═════ DATA EXCERPTS
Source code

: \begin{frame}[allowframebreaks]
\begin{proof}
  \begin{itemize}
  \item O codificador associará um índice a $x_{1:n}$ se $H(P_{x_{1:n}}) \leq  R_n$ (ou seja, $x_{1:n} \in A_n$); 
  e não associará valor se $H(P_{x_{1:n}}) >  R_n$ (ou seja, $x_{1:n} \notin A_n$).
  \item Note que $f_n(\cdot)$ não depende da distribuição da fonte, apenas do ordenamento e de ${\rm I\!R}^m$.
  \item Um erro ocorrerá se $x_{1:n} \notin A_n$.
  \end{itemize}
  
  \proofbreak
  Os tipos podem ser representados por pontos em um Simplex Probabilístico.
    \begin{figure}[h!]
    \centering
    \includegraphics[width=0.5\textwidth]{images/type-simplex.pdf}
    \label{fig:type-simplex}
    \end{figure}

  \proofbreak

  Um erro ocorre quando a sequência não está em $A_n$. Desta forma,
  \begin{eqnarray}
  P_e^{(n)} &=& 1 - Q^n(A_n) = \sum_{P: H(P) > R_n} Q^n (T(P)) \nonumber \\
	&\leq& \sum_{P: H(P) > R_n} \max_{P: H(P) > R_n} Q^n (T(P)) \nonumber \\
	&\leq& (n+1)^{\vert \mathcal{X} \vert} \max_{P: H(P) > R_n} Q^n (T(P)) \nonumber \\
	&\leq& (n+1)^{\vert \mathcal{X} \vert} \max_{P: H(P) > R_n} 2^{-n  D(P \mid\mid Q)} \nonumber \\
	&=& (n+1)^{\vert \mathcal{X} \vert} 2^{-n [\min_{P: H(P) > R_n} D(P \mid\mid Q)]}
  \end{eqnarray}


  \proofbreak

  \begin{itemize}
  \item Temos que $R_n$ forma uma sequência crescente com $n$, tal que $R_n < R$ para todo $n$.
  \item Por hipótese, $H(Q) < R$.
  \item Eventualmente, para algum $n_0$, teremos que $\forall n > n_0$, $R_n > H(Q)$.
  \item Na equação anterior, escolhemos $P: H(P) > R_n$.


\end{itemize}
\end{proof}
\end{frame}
══════════
__THE PROBLEM__.
Search the data above for lines holding "type" and copy each of them.

__REPLY__.
    \includegraphics[width=0.5\textwidth]{images/type-simplex.pdf}
    \label{fig:type-simplex}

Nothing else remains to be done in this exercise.